Traiter précocement ?

L'Organisation mondiale de la santé (OMS), qui avait gardé ses distances sur la question du traitement préventif, y réfléchit désormais. Elle vient de mettre au point un modèle mathématique montrant comment à grande échelle les trithérapies pourraient éradiquer l'épidémie... si, dans un pays gravement touché comme l'Afrique du Sud, toute la population de plus de 15 ans était systématiquement dépistée tous les ans et que les personnes dépistées positives étaient directement mises sous traitement, l'épidémie serait quasiment éradiquée d'ici à 2050. Mais entre la théorie et la pratique, se posent de sérieux problèmes à la fois éthiques et de faisabilité.

* Lewden et. al., HIV-infected adults with a CD4 cell count greater than 500 cells/mm3 on long term combination antiretroviral therapy reach same mortality rates as the general population. J Acquir Immune Defic Syndr, 46, 2007.

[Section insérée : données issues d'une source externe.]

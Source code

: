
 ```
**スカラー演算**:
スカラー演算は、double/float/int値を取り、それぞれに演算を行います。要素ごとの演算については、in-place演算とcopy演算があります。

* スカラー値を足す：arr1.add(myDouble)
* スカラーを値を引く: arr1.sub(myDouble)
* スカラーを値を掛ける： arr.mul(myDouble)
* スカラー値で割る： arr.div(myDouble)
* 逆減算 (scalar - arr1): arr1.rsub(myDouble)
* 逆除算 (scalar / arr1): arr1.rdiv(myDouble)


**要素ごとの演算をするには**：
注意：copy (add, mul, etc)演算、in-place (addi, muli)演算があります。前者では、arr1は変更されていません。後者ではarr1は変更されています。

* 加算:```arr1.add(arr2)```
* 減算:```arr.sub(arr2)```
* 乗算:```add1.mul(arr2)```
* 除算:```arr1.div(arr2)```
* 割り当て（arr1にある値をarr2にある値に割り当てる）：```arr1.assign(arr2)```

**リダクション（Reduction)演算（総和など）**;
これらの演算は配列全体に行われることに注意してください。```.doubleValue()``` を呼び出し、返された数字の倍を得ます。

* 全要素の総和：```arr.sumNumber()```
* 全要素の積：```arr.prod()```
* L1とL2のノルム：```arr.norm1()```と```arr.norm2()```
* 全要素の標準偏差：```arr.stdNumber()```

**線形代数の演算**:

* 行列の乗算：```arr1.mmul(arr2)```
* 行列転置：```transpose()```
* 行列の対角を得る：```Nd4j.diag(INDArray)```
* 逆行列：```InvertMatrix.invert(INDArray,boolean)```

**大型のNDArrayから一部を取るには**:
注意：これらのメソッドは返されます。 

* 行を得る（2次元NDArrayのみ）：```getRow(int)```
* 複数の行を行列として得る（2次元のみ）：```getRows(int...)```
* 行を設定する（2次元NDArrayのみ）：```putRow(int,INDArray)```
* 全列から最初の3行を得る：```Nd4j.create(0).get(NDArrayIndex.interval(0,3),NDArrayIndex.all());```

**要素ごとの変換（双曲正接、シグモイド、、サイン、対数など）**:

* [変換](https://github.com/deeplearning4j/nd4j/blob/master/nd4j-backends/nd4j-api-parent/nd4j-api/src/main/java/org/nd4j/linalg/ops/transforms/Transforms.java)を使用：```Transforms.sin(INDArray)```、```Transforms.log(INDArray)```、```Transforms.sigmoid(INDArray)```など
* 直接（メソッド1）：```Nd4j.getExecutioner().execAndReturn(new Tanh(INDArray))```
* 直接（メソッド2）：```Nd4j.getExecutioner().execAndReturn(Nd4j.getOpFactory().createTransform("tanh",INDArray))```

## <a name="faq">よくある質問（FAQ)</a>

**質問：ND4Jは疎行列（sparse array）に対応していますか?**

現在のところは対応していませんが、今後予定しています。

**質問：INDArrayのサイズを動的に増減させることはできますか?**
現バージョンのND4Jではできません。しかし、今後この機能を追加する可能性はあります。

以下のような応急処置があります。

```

** M. Guiguet et al., Effect of immunodeficiency, HIV viral load, and antiretroviral therapy on the risk of individual malignancies (FHDH-ANRS CO4): a prospective cohort study, The Lancet Oncology, Early Online Publication, 8 octobre 2009.

Élargir le dépistage et cibler la prévention

Réduire la transmission du virus en traitant plus tôt les personnes séropositives impose un dépistage précoce. Or, trop de personnes ignorent encore leur statut sérologique et font, à leurs dépens, courir un risque aux autres. En France, sur les 113 000 à 141 000 personnes estimées fin 2007 comme vivant avec le VIH, un tiers d'entre elles ignoraient leur infection.

Les populations les plus concernées par le VIH en 2008

En 2008 dans notre pays, 6 500 personnes ont découvert leur séropositivité et une personne sur trois se trouve alors à un stade avancé de l'infection (niveau de CD4 inférieur à 200 ou ayant déjà déclaré la maladie). Ce qui diminue d'autant les chances de survie car le traitement est moins efficace s'il est prescrit tardivement. En octobre dernier, la Haute Autorité de santé (HAS) a entendu les propositions du CNS et suggère de proposer le dépistage volontaire du VIH à toute la population de 15 à 70 ans. Il ne s'agit plus de dépister des gens à risque mais de « dépister vite et mieux » ceux qui s'ignorent porteurs du virus.

Dans leur rapport, France Lert et Gilles Pialoux quant à eux appellent à un dépistage annuel des homosexuels masculins ainsi qu'à une prévention ciblée à destination de ce groupe. Selon l'Institut national de veille sanitaire, les gays représentent la population la plus touchée avec 2 500 nouvelles contaminations en 2008 (sur les 6 500) ; en deuxième position, avec 1 900 nouveaux cas, on trouve les personnes originaires d'Afrique subsaharienne.

Les chiffres de l’épidémie

Selon l'Onusida, 33,4 millions de personnes vivent désormais avec le VIH dans le monde. Malgré les 2,7 millions de nouvelles infections en 2008, ce nombre a diminué de 17% sur les huit dernières années. Grâce à l'accès aux trithérapies, le nombre des décès liés au sida a, sur la même période, décliné de plus de 10%. Cependant, pour cinq personnes nouvellement infectées, seules deux sont mises sous traitement.

Pour aller encore plus loin dans la prévention, certains envisagent même de proposer un traitement à des personnes non contaminées mais qui ont de fortes chances d'être exposées au VIH. Comme cela se fait depuis une dizaine d'années pour prévenir la transmission du virus de la mère à son enfant. Mais là encore, la question reste sujette à débat.